The competition will run using Cerberus platform for program repair. All repair tools will be executed using Docker containers using machines at the National University of Singapore. The server machines have the following specifications.

The competition platform provides the repair tools with parameters and meta-data when started for a repair task. In order to participate at APR-Comp, the repair tool needs to be integrated into the Cerberus platform under directory app/drivers/tools/repair using a pull request.

Specification

Each repair task will be executed on a separate container created using the author provided docker image. For each track, following resource limits will be enforced to the running container.
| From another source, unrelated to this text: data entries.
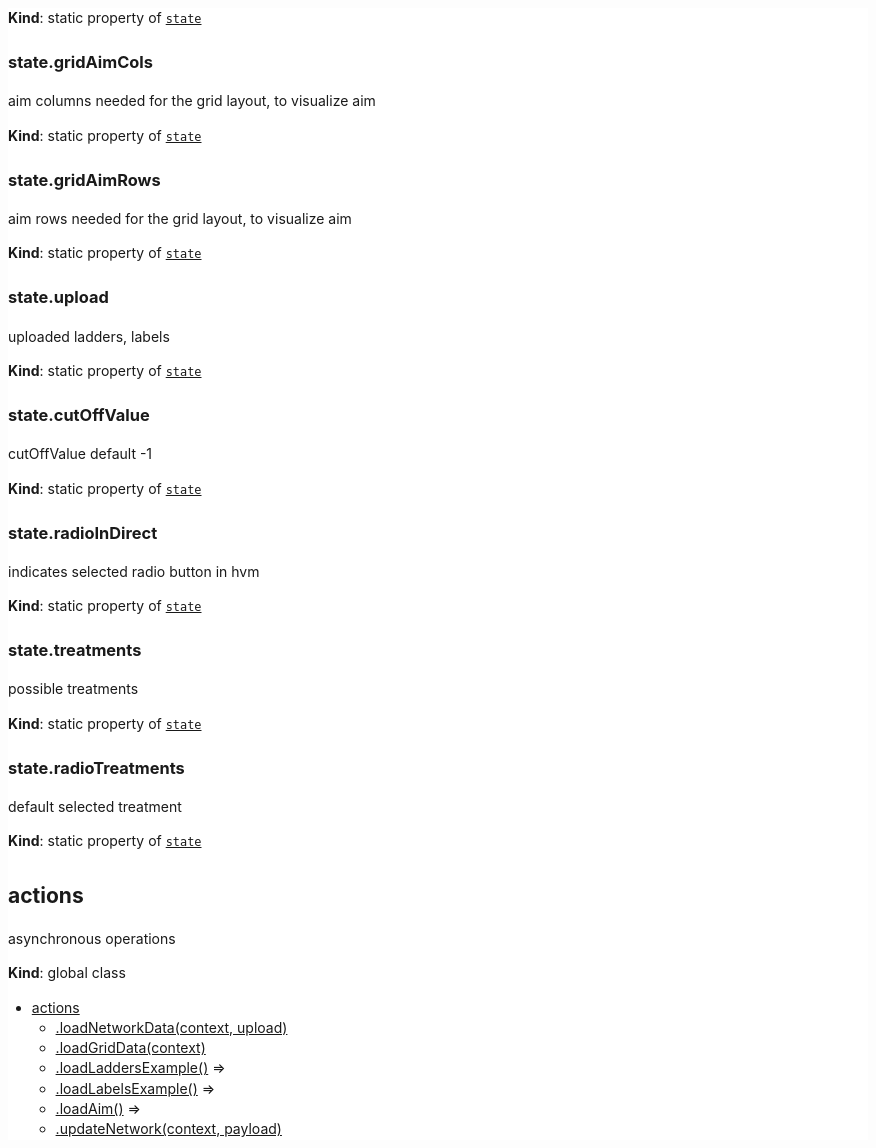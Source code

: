 **Kind**: static property of [<code>state</code>](#state)  
<a name="state.gridAimCols"></a>

### state.gridAimCols
aim columns needed for the grid layout, to visualize aim

**Kind**: static property of [<code>state</code>](#state)  
<a name="state.gridAimRows"></a>

### state.gridAimRows
aim rows needed for the grid layout, to visualize aim

**Kind**: static property of [<code>state</code>](#state)  
<a name="state.upload"></a>

### state.upload
uploaded ladders, labels

**Kind**: static property of [<code>state</code>](#state)  
<a name="state.cutOffValue"></a>

### state.cutOffValue
cutOffValue default -1

**Kind**: static property of [<code>state</code>](#state)  
<a name="state.radioInDirect"></a>

### state.radioInDirect
indicates selected radio button in hvm

**Kind**: static property of [<code>state</code>](#state)  
<a name="state.treatments"></a>

### state.treatments
possible treatments

**Kind**: static property of [<code>state</code>](#state)  
<a name="state.radioTreatments"></a>

### state.radioTreatments
default selected treatment

**Kind**: static property of [<code>state</code>](#state)  
<a name="actions"></a>

## actions
asynchronous operations

**Kind**: global class  

* [actions](#actions)
    * [.loadNetworkData(context, upload)](#actions.loadNetworkData)
    * [.loadGridData(context)](#actions.loadGridData)
    * [.loadLaddersExample()](#actions.loadLaddersExample) ⇒
    * [.loadLabelsExample()](#actions.loadLabelsExample) ⇒
    * [.loadAim()](#actions.loadAim) ⇒
    * [.updateNetwork(context, payload)](#actions.updateNetwork)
    Processor: Intel(R) Xeon(R) Platinum 8468V CPU @ 2.40GHz
    Cache: 97.5 MB
    Number of Cores: 8
    Memory: 64 GB
    GPU: 2 x NVIDIA A40 GPU (48 GB GDDR6 RAM)
    Time Duration: 1 hour
                  

Setup

Each track would contain N number of repair tasks, for each repair task the tool will be invoked once in which the specified time and resource constraints will be applied. The exact value for N will differ for each track but consistent within all sub-tracks.

Expected Output

The repair tool should generate at most 5 patch files in unified diff format for the provided source code. The patch will be applied on the original source-code, those which fails to successfully apply will be considered invalid. Please ensure your repair driver places the generated patches in a subdirectory named patches within self.output directory.

Sub Tracks

The first edition of APR-Comp will target the two most widely supported programming languages, for logical error repair.

Benchmark programs will be selected from ManyBugs and DBGBench.
Demo Benchmark: GitHub Repo
Time Duration: 1 hour
Input to Repair: source code, test-suite (at least one failing test case)

Benchmark programs will be selected from Defects4J, Bears and Bugs.Jar.
Demo Benchmark: GitHub Repo
Time Duration: 1 hour
Input to Repair: source code, test-suite (at least one failing test case)

Timeout

If a tool becomes unresponsive after specified timeout (i.e. hangs) then the tool is killed after 5 min of wall time, and the resulting runtime is set to +5 minutes (specified timeout + 5).

Disclaimer

The organizers reserve the right to make software, hardware and configuration changes before the competition. Please exercise your tools on a few benchmarks to ensure that they run successfully!